Last updated on 2024-05-14 | Edit this page

Estimated time: 11 minutes

Overview

Questions

  • Where can I find a publicly available RNA-Seq dataset suitable for a machine learning analysis?
  • What format is RNA-Seq data stored in on public repositories?
  • What characteristics of a dataset do I need to consider to make it ‘ready’ for a machine learning /AI modelling analysis?

Objectives

  • Recall the main platforms hosting functional genomic datasets
  • Explain the difference between raw and processed RNA-Seq data, and the different stages of processing for RNA-Seq data
  • Describe the factors that must be considered in readying an RNA-Seq dataset for a machine learning analysis?

Functional Genomics platforms


There are two major public repositories for sourcing public functional genomics data sets, in particular microarray and next-generation sequencing data. Here we focus on NGS data, in particular RNA-Seq transcriptomics datasets:

  1. The Array Express collection within the Bio Studies database, maintained by the European Molecular Biology Laboratory - European Bioinformatics Institute (EMBL-EBI).

  2. The Gene Expression Onmibus (GEO), maintained by the National Center for Biotechnology Information (NCBI), part of the US National Institues of Health (NIH).

Each database contains thousands of RNA-Seq datasets relating to a wide variety of experiments, not all of which would be suitable for analysis with a machine learning approach.

Raw vs. Processed RNA-Seq Data


Public datasets will contain both raw and processed RNA-Seq data, as well as information about the relationship between the RNA-Seq data and study samples, and the design of the experiment. Here is a brief summary of the difference between raw and processed RNA-Seq data:


Data Type What it is File Format
Raw data Sequences of each read obtained from the sequencing instrument, along with quality scores for each sequence FASTQ
Processed data Matrix of abundance values (e.g. integer counts) for the feature of interest, which may be genes, transcripts, exons or miRNAs .csv / .txt / .tsv

For more information on the fastq file format, see RDMBites | FASTQ Format and for information on the processing of raw fastq to gene abundance data, see RDMbites | RNAseq expression data.


Callout

The description “processed” means different things in different studies.

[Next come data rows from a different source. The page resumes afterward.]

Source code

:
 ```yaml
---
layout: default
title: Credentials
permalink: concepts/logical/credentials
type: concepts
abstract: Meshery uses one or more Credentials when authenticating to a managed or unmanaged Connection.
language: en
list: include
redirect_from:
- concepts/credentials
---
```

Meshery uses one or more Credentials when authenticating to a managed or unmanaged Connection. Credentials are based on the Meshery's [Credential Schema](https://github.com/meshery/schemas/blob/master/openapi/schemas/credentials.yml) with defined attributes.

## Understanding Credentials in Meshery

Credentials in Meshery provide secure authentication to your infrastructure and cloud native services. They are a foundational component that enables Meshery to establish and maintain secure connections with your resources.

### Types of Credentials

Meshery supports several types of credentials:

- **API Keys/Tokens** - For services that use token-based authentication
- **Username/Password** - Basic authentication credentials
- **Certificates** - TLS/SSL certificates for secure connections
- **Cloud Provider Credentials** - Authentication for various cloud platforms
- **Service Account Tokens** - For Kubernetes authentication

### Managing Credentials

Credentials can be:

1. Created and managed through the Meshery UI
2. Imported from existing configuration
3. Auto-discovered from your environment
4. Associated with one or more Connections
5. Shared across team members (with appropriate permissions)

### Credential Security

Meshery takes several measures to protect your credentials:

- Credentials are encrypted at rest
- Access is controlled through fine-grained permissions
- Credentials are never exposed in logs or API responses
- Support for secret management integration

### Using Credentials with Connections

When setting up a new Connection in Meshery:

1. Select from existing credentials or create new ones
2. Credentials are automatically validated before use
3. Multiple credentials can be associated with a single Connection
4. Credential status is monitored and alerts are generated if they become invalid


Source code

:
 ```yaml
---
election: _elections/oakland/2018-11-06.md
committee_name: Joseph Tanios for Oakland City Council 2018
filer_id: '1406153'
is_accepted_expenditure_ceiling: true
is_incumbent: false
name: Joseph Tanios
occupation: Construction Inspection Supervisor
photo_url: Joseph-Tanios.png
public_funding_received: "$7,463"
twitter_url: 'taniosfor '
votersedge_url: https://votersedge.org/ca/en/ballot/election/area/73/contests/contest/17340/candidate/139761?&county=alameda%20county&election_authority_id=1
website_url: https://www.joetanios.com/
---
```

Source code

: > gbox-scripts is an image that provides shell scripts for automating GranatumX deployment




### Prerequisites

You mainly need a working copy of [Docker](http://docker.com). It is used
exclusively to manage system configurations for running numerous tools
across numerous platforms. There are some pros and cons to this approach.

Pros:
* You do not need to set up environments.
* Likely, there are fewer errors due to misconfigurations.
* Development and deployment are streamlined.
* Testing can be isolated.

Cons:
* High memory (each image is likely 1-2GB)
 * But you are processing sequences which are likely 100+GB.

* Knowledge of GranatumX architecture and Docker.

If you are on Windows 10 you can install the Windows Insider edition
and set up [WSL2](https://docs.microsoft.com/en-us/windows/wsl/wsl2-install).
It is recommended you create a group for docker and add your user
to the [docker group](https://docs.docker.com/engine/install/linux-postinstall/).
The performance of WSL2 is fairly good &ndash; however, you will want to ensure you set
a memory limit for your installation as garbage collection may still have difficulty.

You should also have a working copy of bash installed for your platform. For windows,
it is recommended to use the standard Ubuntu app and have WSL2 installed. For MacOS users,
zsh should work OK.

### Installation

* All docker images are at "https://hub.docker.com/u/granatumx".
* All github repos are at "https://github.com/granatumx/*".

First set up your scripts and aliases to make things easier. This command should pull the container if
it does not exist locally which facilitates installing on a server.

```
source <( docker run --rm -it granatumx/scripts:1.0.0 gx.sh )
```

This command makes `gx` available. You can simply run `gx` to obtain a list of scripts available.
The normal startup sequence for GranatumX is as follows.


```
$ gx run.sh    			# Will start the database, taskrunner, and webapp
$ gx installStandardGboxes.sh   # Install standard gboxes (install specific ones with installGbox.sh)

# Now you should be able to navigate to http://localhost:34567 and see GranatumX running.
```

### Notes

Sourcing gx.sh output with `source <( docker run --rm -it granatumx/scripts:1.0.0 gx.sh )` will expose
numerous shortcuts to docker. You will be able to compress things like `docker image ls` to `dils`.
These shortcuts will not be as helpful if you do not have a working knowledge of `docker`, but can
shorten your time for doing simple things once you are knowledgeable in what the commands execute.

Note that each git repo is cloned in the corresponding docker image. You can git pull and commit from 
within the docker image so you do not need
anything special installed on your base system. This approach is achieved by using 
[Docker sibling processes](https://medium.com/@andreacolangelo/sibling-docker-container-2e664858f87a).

Things to be aware of:

  1. Data is often generated and made available at different levels:
  • Raw abundance of sequencing reads for each feature of interest (e.g. integer counts of the number of reads mapped to a given gene)
  • Normalised abundance, further processed to account for sequence depth and/or gene length such as TPM and FPKM (output using DESeq2, edgeR)
  • Normalised and transformed adundance with normalisation and further transformation applied such as log2 or variance stabilising transformation (vst) applied
  1. The features of interest, say transcripts, may also have been filtered to remove transcripts with read counts below a particular threshold.

  2. Transcript level information may have been mapped to genes, and the expression for multiple transcripts summarised (average, maximum) at the gene level

  3. The data may be given as a matrix of features of interest for all samples, or alternatively as a separate file for each sample.

Illustration of sample data formats
Dataset Formats

It is important to carefully read the protocols to understand determine how the data has been processed and if is appropriate for your task.

Challenge 1:

What type of data do you need to look for in a gene expression data repository as input to a machine learning modelling analysis?

The starting point for a machine learning model is processed RNA-Seq data, in the form of count data. This could be raw count data, or TPM or FPKM pre-processed data.

Dataset Characteristics for supervised learning


Machine learning / AI modelling is a powerful tool in the analysis of RNA-Seq gene expression data. ML techniques are widely used to discover new biomarkers for disease diagnosis and treatment monitoring, and to discover hidden patterns in gene expression that enhance our understanding of the underlying biological pathways. The success of a ML/AI model depends heavily on the input data. Finding an appropriate dataset can be a challenge and the data must be selected carefully as a predictive model trained on the unreliable or inappropriate data will produce unreliable predictions.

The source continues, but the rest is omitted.